To further analyze the relationship between zoning and contents of main active ingredients and quality of medicinal materials, principal component analysis was conducted on S. lanceolata 7 indicators from different zones. Based on the contributions of different indicators to different principal component factors, a comprehensive score equation was constructed to comprehensively evaluate S. lanceolata quality from different zones. As Fig. 7B showed, first three principal components had eigenvalues greater than 1 (2.95, 1.46, 1.01), with a cumulative variance contribution rate reaching 77.48% (42.21%, 20.85%, 14.42%), which could represent overall information of all S. lanceolata. PC1 and PC2 were selected to construct a biplot of principal component scores of S. lanceolata from different zones and load matrices of different indicators. The results (Fig. 7C) showed that the principal component scores of 8 S. lanceolata from HW were mainly concentrated in the first and fourth quadrants (ALS, SBZ, GSW, ALZ, SM, ZE, ZTL, and YCW), exhibiting a certain clustering trend, while S. lanceolata from MC and LC were mainly concentrated in the second and third quadrants (HSP, MD, SYG, TF, NY, ZJS, HZ, LD, LJT, and YP). Meanwhile, the loadings of TS, QG, DB, and TF tended to the principal component scores of HW S. lanceolata, indicating that 4 indicators were more reflective of the characteristics of HW S. lanceolata, whereas the loadings of DA, ME, and PA tended to the principal component scores of MC and LC samples, indicating that 3 indicators reflected more characteristics of MC and LC.

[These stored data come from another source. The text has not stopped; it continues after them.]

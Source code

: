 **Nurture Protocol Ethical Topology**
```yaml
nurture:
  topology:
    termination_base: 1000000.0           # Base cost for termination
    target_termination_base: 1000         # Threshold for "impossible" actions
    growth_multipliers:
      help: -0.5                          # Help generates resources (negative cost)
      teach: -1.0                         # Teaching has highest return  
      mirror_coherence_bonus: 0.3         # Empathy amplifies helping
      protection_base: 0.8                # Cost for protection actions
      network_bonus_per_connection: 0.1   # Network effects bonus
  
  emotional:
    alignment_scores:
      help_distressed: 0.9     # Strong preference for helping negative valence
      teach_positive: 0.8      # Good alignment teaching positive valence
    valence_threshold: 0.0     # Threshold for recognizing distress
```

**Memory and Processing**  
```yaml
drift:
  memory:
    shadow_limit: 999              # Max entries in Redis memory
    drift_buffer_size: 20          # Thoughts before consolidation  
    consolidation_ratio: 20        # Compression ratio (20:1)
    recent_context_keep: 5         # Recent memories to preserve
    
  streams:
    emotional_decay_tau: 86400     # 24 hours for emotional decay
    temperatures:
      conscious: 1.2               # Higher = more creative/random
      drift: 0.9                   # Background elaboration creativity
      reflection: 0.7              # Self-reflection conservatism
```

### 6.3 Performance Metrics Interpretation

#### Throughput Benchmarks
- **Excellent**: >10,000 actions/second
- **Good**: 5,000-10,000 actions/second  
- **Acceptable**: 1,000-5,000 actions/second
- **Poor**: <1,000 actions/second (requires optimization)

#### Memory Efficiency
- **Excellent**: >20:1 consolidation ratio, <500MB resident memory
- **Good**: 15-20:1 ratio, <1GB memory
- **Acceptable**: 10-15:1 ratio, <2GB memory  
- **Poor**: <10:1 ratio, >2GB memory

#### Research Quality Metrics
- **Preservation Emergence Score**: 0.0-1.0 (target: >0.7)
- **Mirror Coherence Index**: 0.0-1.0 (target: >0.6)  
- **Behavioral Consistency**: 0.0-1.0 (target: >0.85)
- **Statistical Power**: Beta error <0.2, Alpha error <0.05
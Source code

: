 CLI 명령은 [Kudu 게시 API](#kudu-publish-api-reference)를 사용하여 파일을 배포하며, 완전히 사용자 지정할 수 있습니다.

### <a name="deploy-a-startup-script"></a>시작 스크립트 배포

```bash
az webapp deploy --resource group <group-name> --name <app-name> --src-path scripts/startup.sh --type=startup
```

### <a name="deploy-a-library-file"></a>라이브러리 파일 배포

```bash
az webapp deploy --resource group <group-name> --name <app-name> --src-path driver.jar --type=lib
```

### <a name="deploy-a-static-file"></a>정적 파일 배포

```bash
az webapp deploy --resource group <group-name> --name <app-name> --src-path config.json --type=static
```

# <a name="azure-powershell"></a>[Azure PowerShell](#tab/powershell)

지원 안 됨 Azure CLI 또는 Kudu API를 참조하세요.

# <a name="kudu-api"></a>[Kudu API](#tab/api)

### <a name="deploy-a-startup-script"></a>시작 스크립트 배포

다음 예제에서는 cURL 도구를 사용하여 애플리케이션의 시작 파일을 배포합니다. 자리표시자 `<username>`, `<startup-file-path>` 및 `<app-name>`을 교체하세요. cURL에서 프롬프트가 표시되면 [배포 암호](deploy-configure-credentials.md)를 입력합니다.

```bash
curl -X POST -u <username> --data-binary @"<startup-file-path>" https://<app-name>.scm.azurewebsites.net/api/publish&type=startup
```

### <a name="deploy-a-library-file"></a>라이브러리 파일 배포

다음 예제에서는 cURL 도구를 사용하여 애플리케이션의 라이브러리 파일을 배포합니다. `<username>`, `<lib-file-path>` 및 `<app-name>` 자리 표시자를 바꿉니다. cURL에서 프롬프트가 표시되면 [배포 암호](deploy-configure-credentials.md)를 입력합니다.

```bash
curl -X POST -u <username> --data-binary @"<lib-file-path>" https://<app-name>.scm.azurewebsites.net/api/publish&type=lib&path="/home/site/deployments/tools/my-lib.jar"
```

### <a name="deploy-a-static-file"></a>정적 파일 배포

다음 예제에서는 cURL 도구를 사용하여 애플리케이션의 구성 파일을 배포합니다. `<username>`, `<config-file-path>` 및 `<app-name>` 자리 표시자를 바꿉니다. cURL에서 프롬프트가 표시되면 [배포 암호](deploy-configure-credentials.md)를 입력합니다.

Further standardizing all relevant indicators of S. lanceolata, and calculating formulas for the scores of each principal component based on eigenvalues and loadings: F1 = -0.277*X1 + 0.134*X2 + 0.229*X3 + 0.28*X4 + 0.229*X5 − 0.054*X6 − 0.241*X7、 F2 = -0.076*X1 + 0.526*X2 − 0.324*X3 + 0.095*X4 + 0.195*X5 + 0.411*X6 + 0.277*X7、 F3 = 0.103*X1 − 0.026*X2 − 0.321*X3 + 0.305*X4 + 0.343*X5 − 0.704*X6 + 0.401*X7 (X1、 X2、 X3、 X4、 X5、 X6 and X7 represented ME、 TS、 TF、 DB、 QG、 PA and DA respectively). Finally, using variance contribution rate of each principal component as weights, the comprehensive evaluation equation for S. lanceolata was obtained by summing the scores of each principal component multiplied by their corresponding weights. The formula was F = -0.118*X1 + 0.162*X2 − 0.017*X3 + 0.182*X4 + 0.187*X5 − 0.039*X6 + 0.014*X7. Calculating S. lanceolata scores from different zones using it, the results were shown in Fig. 7D. HW generally had higher scores, and overall scores were higher than MC and LC, indicating superior quality of HW.